Last week I quitted Twitter.
|(photo via Camille Styles)|
1. It was a time consuming. As I mentioned in my last post, I need to be more focused when studying, so logging on and off every now and then messed my concentration. Moreover, even though I always said to myself “it will only be two minutes”, I ended spending surprisingly more time than expected online. Therefore, consider my quitting Twitter as a part of my staying faithful to my 2015 resolutions.
2. Too much negativity. Sometimes I felt like 95% of my timeline consisted solely of people making a fuss about politics, their love and sex life, waistline, late trains and buses, weather, sports, bad TV and advertisements, etc. I wanted to hug all these people, cuddle them and say: “Nobody’s life is perfect, but please stop making a fuss about yours! How can anything good happen to you, when your attitude towards the world is so negative?”

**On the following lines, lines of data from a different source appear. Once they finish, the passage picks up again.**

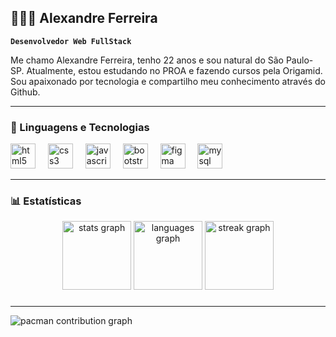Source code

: ##  ​👨🏾‍💻​ Alexandre Ferreira 

**`Desenvolvedor Web FullStack`**

Me chamo Alexandre Ferreira, tenho 22 anos e sou natural do São Paulo-SP. Atualmente, estou estudando no PROA e fazendo cursos pela Origamid. Sou apaixonado por tecnologia e compartilho meu conhecimento através do Github. 


___

### 🤖 Linguagens e Tecnologias

<div align="left">
  <img src="https://cdn.jsdelivr.net/gh/devicons/devicon/icons/html5/html5-original.svg" height="40" alt="html5 logo"  />
  <img width="12" />
  <img src="https://cdn.jsdelivr.net/gh/devicons/devicon/icons/css3/css3-original.svg" height="40" alt="css3 logo"  />
  <img width="12" />
  <img src="https://cdn.jsdelivr.net/gh/devicons/devicon/icons/javascript/javascript-plain.svg" height="40" alt="javascript logo"  />
  <img width="12" />
  <img src="https://cdn.jsdelivr.net/gh/devicons/devicon/icons/bootstrap/bootstrap-original.svg" height="40" alt="bootstrap logo"  />
  <img width="12" />
  <img src="https://cdn.jsdelivr.net/gh/devicons/devicon/icons/figma/figma-original.svg" height="40" alt="figma logo"  />
  <img width="12" />
  <img src="https://cdn.jsdelivr.net/gh/devicons/devicon/icons/mysql/mysql-original.svg" height="40" alt="mysql logo"  />
</div>

___
### 📊 Estatísticas

<div align="center">
  <img src="https://github-readme-stats.vercel.app/api?username=Dev-Alexandre-Ferreira&hide_title=false&hide_rank=false&show_icons=true&include_all_commits=true&count_private=true&disable_animations=false&theme=dark&locale=en&hide_border=false&order=1" height="110" alt="stats graph"  />
  <img src="https://github-readme-stats.vercel.app/api/top-langs?username=Dev-Alexandre-Ferreira&locale=pt-br&hide_title=false&layout=compact&card_width=320&langs_count=7&theme=dark&hide_border=false&order=2" height="110" alt="languages graph"  />
  <img src="https://streak-stats.demolab.com?user=Dev-Alexandre-Ferreira&locale=en&mode=daily&theme=dark&hide_border=false&border_radius=5&order=3" height="110" alt="streak graph"  />
</div>

###

___







<picture>
  <source media="(prefers-color-scheme: dark)" srcset="https://raw.githubusercontent.com/Dev-Alexandre-Ferreira/Dev-Alexandre-Ferreira/output/pacman-contribution-graph-dark.svg">
  <source media="(prefers-color-scheme: light)" srcset="https://raw.githubusercontent.com/Dev-Alexandre-Ferreira/Dev-Alexandre-Ferreira/output/pacman-contribution-graph.svg">
  <img alt="pacman contribution graph" src="https://raw.githubusercontent.com/Dev-Alexandre-Ferreira/Dev-Alexandre-Ferreira/output/pacman-contribution-graph.svg">
</picture>





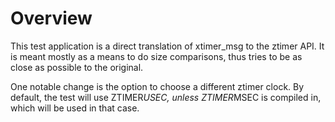 # Overview

This test application is a direct translation of xtimer_msg to the ztimer API.
It is meant mostly as a means to do size comparisons, thus tries to be as close
as possible to the original.

One notable change is the option to choose a different ztimer clock.
By default, the test will use ZTIMER*USEC, unless ZTIMER*MSEC is compiled in,
which will be used in that case.
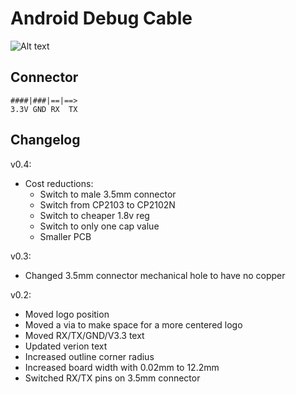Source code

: # Android Debug Cable

![Alt text](/../media/v0.4_front.png?raw=true "v0.4 front")


## Connector

    ####|###|==|==>
    3.3V GND RX  TX

## Changelog

v0.4:
- Cost reductions:
  * Switch to male 3.5mm connector
  * Switch from CP2103 to CP2102N
  * Switch to cheaper 1.8v reg
  * Switch to only one cap value
  * Smaller PCB

v0.3:

- Changed 3.5mm connector mechanical hole to have no copper

v0.2:

- Moved logo position
- Moved a via to make space for a more centered logo
- Moved RX/TX/GND/V3.3 text
- Updated verion text
- Increased outline corner radius
- Increased board width with 0.02mm to 12.2mm
- Switched RX/TX pins on 3.5mm connector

3. I couldn’t relate with anyone.People on Twitter seemed either very pessimistic or more optimistic than a unicorn running on an endless green field with a rainbow in the background. In addition, I realized that I don’t drink excessively, stay up late, eat fast food, think/ text/ call my exes when drunk, or wonder about the futility of life in my spare time. Last but not least, I’m not keen on discussing my love preferences or politic views on social media, which is what most users do to gain attention. I guess I was a really boring person to follow.
4. I like other social media, such as Facebook and Instagram, much better. They are more visual and allow more creativity. 140 characters? Really? I talk too much – if you let me – and run a blog, which should tell you a thing or two about how not keen I might be when it comes to word restrictions. I hadn’t been using my Twitter account that often in the last two years, but I kept it open because I persuaded myself that it would be a good way to promote this blog and reach out to new readers. Every time a new post would go online, the link would be automatically distributed there thanks to a divine application whose name escapes me, but I would (almost) never post something else, which, in the world of Twitter, is the equivalent of being in a coma.
What are your thoughts on Twitter? Do you have an account? If yes, do you use it and how often? I know my approach is very “all or nothing”, but have you ever experienced the need to do something similar? More and more articles about social media or internet detoxing appear on the web, so I’m really interested in this subject and your thoughts on it. I’d love to hear from you!